- _ACTIVITY_
Search the entries for the word "applcation" and copy each line that has it.

(Records contained in a dataset)
Segment Open

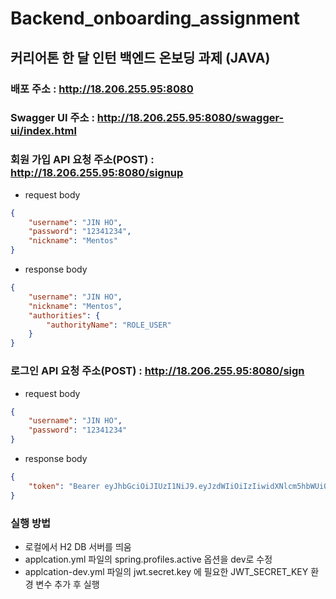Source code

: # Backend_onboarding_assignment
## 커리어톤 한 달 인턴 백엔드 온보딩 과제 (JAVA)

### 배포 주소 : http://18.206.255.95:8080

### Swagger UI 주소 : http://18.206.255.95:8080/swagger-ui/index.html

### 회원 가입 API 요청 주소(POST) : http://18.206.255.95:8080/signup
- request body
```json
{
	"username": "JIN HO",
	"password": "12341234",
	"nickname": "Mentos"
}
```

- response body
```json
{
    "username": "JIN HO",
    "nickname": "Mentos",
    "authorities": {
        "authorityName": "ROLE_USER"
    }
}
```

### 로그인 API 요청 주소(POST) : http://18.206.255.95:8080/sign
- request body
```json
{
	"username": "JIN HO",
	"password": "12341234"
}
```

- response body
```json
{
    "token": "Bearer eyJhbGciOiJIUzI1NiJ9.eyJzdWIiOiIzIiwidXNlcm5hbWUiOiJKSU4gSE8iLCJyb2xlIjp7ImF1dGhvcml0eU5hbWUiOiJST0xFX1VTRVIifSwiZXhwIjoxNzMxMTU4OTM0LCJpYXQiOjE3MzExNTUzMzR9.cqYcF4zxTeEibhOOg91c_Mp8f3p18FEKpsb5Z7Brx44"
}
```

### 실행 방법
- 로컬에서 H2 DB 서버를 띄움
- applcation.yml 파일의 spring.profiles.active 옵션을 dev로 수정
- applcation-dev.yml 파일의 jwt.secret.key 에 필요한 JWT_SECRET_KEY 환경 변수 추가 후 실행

Segment Closed
Segment Open

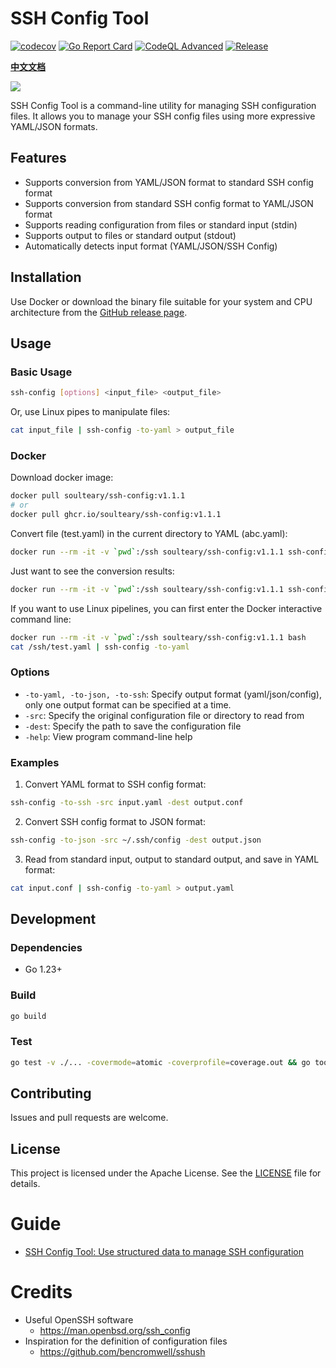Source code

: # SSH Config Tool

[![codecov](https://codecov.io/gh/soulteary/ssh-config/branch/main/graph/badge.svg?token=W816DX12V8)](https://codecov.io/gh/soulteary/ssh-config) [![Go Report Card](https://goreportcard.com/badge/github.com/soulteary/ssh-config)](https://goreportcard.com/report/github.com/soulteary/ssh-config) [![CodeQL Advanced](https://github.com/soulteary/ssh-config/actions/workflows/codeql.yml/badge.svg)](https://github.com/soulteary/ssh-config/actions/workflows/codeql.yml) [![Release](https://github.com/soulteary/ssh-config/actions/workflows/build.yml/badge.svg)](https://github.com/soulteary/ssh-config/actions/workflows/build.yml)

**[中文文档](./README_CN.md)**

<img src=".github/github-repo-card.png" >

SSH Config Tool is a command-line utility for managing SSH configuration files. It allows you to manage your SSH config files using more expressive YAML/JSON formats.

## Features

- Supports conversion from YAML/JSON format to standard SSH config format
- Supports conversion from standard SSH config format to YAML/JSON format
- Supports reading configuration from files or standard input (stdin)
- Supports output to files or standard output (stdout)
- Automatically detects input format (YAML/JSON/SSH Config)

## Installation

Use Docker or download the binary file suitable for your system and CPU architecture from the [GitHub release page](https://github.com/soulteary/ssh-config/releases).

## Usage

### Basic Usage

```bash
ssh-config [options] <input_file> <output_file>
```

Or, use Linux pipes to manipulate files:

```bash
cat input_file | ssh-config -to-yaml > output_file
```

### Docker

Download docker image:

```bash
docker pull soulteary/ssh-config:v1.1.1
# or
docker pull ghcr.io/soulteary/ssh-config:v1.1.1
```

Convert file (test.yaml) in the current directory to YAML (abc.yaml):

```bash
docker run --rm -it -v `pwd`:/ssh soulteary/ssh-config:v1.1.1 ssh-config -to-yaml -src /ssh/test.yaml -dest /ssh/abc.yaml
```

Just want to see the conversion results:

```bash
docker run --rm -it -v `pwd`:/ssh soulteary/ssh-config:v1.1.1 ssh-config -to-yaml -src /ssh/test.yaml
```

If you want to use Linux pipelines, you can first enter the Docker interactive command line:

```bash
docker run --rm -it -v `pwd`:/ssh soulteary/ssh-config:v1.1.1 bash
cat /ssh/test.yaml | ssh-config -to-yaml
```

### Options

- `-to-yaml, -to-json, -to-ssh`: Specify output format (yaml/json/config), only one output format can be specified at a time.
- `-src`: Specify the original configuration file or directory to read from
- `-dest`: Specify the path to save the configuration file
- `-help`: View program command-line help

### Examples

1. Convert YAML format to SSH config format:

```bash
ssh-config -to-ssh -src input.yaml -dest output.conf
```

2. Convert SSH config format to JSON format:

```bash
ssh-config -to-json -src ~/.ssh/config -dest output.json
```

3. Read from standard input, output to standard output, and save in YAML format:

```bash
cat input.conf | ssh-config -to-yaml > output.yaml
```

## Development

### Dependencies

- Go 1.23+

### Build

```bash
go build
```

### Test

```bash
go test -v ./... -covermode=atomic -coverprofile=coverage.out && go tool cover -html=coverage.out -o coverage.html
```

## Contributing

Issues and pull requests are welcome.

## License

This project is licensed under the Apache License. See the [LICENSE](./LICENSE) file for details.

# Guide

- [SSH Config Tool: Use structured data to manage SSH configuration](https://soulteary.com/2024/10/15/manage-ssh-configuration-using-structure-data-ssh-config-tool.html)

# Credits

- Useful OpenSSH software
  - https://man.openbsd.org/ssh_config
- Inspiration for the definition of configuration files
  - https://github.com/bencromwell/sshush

Segment Closed
Segment Open

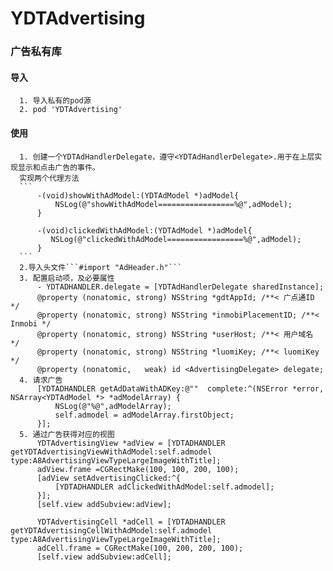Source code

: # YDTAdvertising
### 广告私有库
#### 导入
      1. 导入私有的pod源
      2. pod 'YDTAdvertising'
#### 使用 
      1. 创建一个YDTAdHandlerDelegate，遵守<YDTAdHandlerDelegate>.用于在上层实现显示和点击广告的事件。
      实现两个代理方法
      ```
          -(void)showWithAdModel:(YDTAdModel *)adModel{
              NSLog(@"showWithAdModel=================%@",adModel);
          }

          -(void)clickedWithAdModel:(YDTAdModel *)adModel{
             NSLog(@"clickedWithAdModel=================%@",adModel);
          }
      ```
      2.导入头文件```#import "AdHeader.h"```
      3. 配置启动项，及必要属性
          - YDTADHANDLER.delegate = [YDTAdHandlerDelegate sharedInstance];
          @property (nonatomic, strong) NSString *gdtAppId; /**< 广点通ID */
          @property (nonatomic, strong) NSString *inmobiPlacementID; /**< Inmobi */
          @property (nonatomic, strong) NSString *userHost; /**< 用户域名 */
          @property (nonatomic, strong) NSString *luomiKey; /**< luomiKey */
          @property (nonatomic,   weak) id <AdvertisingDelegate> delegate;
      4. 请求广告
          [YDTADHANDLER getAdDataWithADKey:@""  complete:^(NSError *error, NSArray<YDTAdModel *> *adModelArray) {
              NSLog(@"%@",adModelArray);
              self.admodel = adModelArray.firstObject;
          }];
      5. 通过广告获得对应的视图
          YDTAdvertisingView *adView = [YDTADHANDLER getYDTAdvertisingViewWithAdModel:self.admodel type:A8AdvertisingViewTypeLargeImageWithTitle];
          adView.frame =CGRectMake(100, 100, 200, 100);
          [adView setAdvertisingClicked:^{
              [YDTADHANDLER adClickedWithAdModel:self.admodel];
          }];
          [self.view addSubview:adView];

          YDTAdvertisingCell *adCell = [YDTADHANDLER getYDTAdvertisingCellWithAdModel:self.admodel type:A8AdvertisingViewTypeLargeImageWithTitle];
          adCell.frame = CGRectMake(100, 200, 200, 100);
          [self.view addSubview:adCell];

Segment Closed

- _EXPECTED ANSWER_
- applcation.yml 파일의 spring.profiles.active 옵션을 dev로 수정
- applcation-dev.yml 파일의 jwt.secret.key 에 필요한 JWT_SECRET_KEY 환경 변수 추가 후 실행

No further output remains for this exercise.